Street in Moscow, Russia

Frunzenskaya Embankment is a street and embankment in Khamovniki District of Moscow. It is a section of the embankment along the Moskva between the Krymsky and Novoandreevsky Bridges.

==Etymology==
Along with three adjacent streets, Frunzenskaya Embankment was named after the Russian Bolshevik military commander Mikhail Frunze. The embankment's historic and original name is Khamovnicheskaya Embankment. The date of renaming under the Soviet regime in different sources is 1925, 1926, and 1936. The last date is most likely correct, since on the map of Moscow in 1934, the embankment was still called Khamovnicheskaya.

==History==
The embankment as a passage along the Moskva arose after the construction of the iron Crimean Bridge in 1872. In 1897, the Khamovnicheskaya Embankment project was approved as a city passage to Kamer-Kollezhsky rampart, but it was only partially implemented by 1914. The embankment development, with the exception of several buildings, remained single-story until the mid-1930s. From 1923 to 1936, a tram ran along the embankment.
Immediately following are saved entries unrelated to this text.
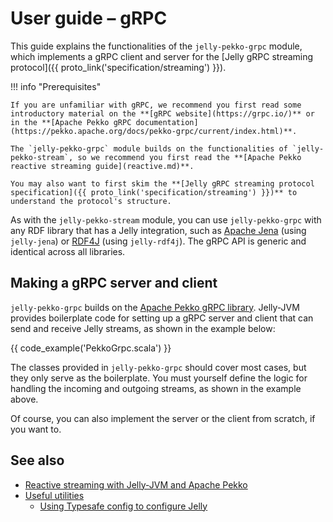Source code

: # User guide – gRPC

This guide explains the functionalities of the `jelly-pekko-grpc` module, which implements a gRPC client and server for the [Jelly gRPC streaming protocol]({{ proto_link('specification/streaming') }}).

!!! info "Prerequisites"

    If you are unfamiliar with gRPC, we recommend you first read some introductory material on the **[gRPC website](https://grpc.io/)** or in the **[Apache Pekko gRPC documentation](https://pekko.apache.org/docs/pekko-grpc/current/index.html)**.

    The `jelly-pekko-grpc` module builds on the functionalities of `jelly-pekko-stream`, so we recommend you first read the **[Apache Pekko reactive streaming guide](reactive.md)**.

    You may also want to first skim the **[Jelly gRPC streaming protocol specification]({{ proto_link('specification/streaming') }})** to understand the protocol's structure.

As with the `jelly-pekko-stream` module, you can use `jelly-pekko-grpc` with any RDF library that has a Jelly integration, such as [Apache Jena](jena.md) (using `jelly-jena`) or [RDF4J](rdf4j.md) (using `jelly-rdf4j`). The gRPC API is generic and identical across all libraries.

## Making a gRPC server and client

`jelly-pekko-grpc` builds on the [Apache Pekko gRPC library](https://pekko.apache.org/docs/pekko-grpc/current/index.html). Jelly-JVM provides boilerplate code for setting up a gRPC server and client that can send and receive Jelly streams, as shown in the example below:

{{ code_example('PekkoGrpc.scala') }}

The classes provided in `jelly-pekko-grpc` should cover most cases, but they only serve as the boilerplate. You must yourself define the logic for handling the incoming and outgoing streams, as shown in the example above.

Of course, you can also implement the server or the client from scratch, if you want to.

## See also

- [Reactive streaming with Jelly-JVM and Apache Pekko](reactive.md)
- [Useful utilities](utilities.md)
    - [Using Typesafe config to configure Jelly](utilities.md#jelly-configuration-from-typesafe-config)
In 1933, the All-Union Construction Exhibition was opened on the embankment. In the second half of the 1930s, several multi-story residential buildings were built on the embankment, including a complex of residential buildings repeating those built shortly before according to the design of the architect A. G. Mordvinov on Bolshaya Kaluzhskaya Street (now part of Leninsky Prospekt). In 1936-1937, the river banks were faced with granite.

In 1950, a plan for the reconstruction of the embankment was approved, developed by architects Ya. V. Belopolsky, E. N. Stamo and N. Ya. Ulas. According to this plan, the embankment was widened to 50 metres and divided into six blocks, including buildings built in 1935-1940. It was planned to build 40 large multi-story buildings, seven schools, sports grounds, and landscaping on the embankment. The houses were to be mainly 10-14 stories high, since the embankment is located between the high-rise building of the University on Lenin Hills and the new high-rise buildings in the Garden Ring. As a result of this plan, the embankment was built up with Stalinist buildings. In 1956, a trolleybus was built along the embankment.